His coal-miner father left their Ozarks home when John was 6 months old. And, John would crisscross America many times before settling in Fresno nearly 50 years later and bringing our city a Triple-A baseball team, the Grizzlies, and leading the charge for beautiful Chukchansi Park.
Bill McEwen
Opinion
Carbray, who died Saturday after suffering from Alzheimer’s disease for several years, once told me that baseball “saved” him.
He loved playing the game and his coaches gave him the mentoring never provided by his absentee father after he and his mother, Helen Wells, moved to Southern California.
These humble upbringings might explain Carbray’s appreciation for the unseen heroes in sports — the groundskeepers, clubhouse attendants, and vendors he always greeted with a smile and a thank-you. Growing up poor also could be why he had a soft spot for kids and children’s nonprofits.
A Natural Born Promoter
But nothing explains his creativity and passion for promotion other than he was born with it.
“I think I can promote Russia. Yes, that’s right the country of Russia,” said Carbray, who at the time was general manager of the Washington Diplomats soccer team. “I think I can promote Frisbees, caterpillar races, you name it.”

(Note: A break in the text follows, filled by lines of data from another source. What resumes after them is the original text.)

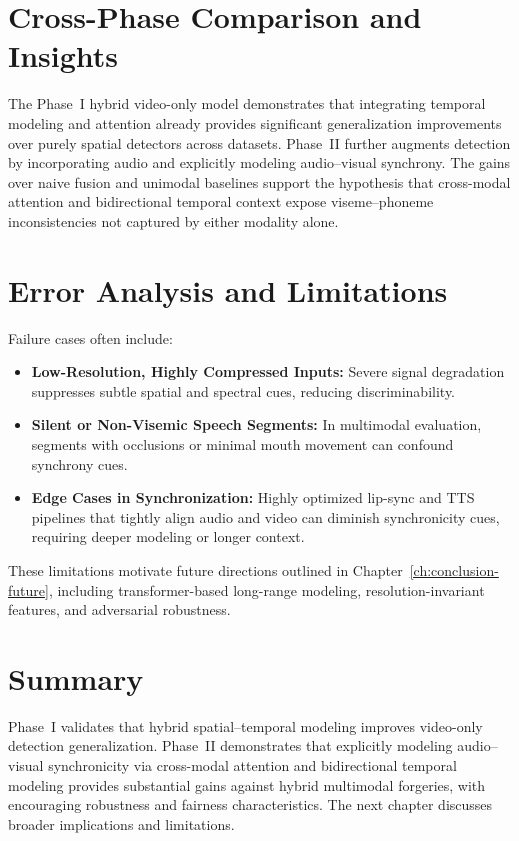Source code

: \section{Cross-Phase Comparison and Insights}
The Phase~I hybrid video-only model demonstrates that integrating temporal modeling and attention already provides significant generalization improvements over purely spatial detectors across datasets. Phase~II further augments detection by incorporating audio and explicitly modeling audio–visual synchrony. The gains over naive fusion and unimodal baselines support the hypothesis that cross-modal attention and bidirectional temporal context expose viseme–phoneme inconsistencies not captured by either modality alone.

\section{Error Analysis and Limitations}
Failure cases often include:
\begin{itemize}
    \item \textbf{Low-Resolution, Highly Compressed Inputs:} Severe signal degradation suppresses subtle spatial and spectral cues, reducing discriminability.
    \item \textbf{Silent or Non-Visemic Speech Segments:} In multimodal evaluation, segments with occlusions or minimal mouth movement can confound synchrony cues.
    \item \textbf{Edge Cases in Synchronization:} Highly optimized lip-sync and TTS pipelines that tightly align audio and video can diminish synchronicity cues, requiring deeper modeling or longer context.
\end{itemize}
These limitations motivate future directions outlined in Chapter~\ref{ch:conclusion-future}, including transformer-based long-range modeling, resolution-invariant features, and adversarial robustness.

\section{Summary}
Phase~I validates that hybrid spatial–temporal modeling improves video-only detection generalization. Phase~II demonstrates that explicitly modeling audio–visual synchronicity via cross-modal attention and bidirectional temporal modeling provides substantial gains against hybrid multimodal forgeries, with encouraging robustness and fairness characteristics. The next chapter discusses broader implications and limitations.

Carbray adroitly played to the media. But behind the outlandish quotes was a shrewd, innovative operator. He moved the Diplomats from a high school stadium in Virginia to RFK Stadium, where the Washington Redskins played. He shorted their name to Dips and painted different colors on the field’s penalty areas and goal boxes.
Carbray named Fresno’s team the Grizzlies — not Giants — because big-league operating agreements didn’t last forever. A minor-league team needed its own identity.
Hired to be Fired
In a career filled with executive of the year awards and league-leading attendance marks, Carbray also had disappointments and dismissals — including from the Grizzles.

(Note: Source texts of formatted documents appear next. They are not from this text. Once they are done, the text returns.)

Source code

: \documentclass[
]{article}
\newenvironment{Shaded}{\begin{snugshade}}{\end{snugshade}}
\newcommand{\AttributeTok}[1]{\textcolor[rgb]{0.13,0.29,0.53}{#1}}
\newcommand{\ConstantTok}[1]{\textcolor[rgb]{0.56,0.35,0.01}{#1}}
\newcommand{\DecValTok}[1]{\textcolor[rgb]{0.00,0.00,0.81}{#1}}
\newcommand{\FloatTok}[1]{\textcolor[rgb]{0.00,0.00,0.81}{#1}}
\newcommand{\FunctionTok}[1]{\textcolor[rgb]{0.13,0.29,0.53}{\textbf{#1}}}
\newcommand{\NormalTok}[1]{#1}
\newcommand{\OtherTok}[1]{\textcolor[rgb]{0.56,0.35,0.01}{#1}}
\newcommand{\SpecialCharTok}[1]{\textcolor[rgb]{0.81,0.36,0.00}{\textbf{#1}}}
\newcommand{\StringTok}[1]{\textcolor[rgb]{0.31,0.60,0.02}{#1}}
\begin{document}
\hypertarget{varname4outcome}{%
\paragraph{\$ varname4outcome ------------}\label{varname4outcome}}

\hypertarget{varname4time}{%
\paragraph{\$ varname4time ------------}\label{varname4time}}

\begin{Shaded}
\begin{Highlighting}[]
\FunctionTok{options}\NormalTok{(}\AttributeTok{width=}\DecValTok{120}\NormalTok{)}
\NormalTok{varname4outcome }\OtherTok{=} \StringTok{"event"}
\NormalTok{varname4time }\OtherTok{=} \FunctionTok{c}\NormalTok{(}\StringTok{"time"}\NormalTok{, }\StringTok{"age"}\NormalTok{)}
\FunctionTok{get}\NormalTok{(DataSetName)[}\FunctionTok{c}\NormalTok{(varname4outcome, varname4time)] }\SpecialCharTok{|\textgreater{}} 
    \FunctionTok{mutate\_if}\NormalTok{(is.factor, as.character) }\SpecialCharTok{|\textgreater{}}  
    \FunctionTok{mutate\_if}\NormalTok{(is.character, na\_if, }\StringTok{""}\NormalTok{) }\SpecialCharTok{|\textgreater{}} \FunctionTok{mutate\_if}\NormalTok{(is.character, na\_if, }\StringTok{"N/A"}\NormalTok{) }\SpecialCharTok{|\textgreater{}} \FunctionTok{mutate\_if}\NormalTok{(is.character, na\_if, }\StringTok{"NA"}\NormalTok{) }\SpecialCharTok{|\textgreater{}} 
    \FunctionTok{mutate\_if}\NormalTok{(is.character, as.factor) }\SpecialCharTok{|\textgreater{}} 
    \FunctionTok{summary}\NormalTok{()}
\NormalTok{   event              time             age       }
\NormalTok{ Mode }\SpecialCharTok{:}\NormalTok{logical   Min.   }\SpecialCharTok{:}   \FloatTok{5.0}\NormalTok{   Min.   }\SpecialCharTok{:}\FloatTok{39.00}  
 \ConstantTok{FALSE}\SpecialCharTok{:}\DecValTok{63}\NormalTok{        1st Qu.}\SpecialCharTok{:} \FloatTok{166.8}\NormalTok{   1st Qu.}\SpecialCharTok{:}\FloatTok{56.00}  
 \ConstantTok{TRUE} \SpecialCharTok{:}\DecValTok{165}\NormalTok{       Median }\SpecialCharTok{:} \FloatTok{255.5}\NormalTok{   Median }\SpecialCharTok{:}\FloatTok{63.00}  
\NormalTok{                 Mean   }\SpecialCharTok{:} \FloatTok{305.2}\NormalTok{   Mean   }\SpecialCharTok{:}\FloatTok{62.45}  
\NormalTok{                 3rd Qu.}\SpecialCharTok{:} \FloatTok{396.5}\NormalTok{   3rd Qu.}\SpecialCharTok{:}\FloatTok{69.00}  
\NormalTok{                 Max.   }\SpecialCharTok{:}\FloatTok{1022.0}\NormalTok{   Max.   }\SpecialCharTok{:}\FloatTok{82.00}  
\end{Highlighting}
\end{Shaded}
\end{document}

Understand: No one hired Carbray because their team was a smash hit. He was the guy you needed to pull off the impossible.
“One time, Dad told me, ‘I’m getting fired and it’s going to be in the paper tomorrow,’ ” recalled his son Kyle. “Then he said, ‘If some of the kids bring it up at school, tell them if their dad got fired, it probably wouldn’t get in the paper.’ ”
Life With the Carbrays
Sports were a family affair for the Carbrays, as John assigned Kyle and his brother, David, various duties with his teams and promotions.
But one of John’s money-saving ideas was a loser.
“At Friday Night Boxing in Eugene (Oregon), instead of having a hot ring card girl, he put Dave up and all the guys booed,” Kyle said. “It was an interesting childhood, to say the least.”
They also were childhoods leading to successful careers in sports production. Kyle is an integral member of the CBS Sports crew covering the PGA Tour. David is the lead production manager for Fox Sports, assigned to events such as the World Series and Super Bowl.
On Sunday, CBS Sports announcer Jim Nantz, whose father lost his battle with Alzheimer’s, offered his on-air condolences to the Carbray family during the broadcast of The Northern Trust golf tournament.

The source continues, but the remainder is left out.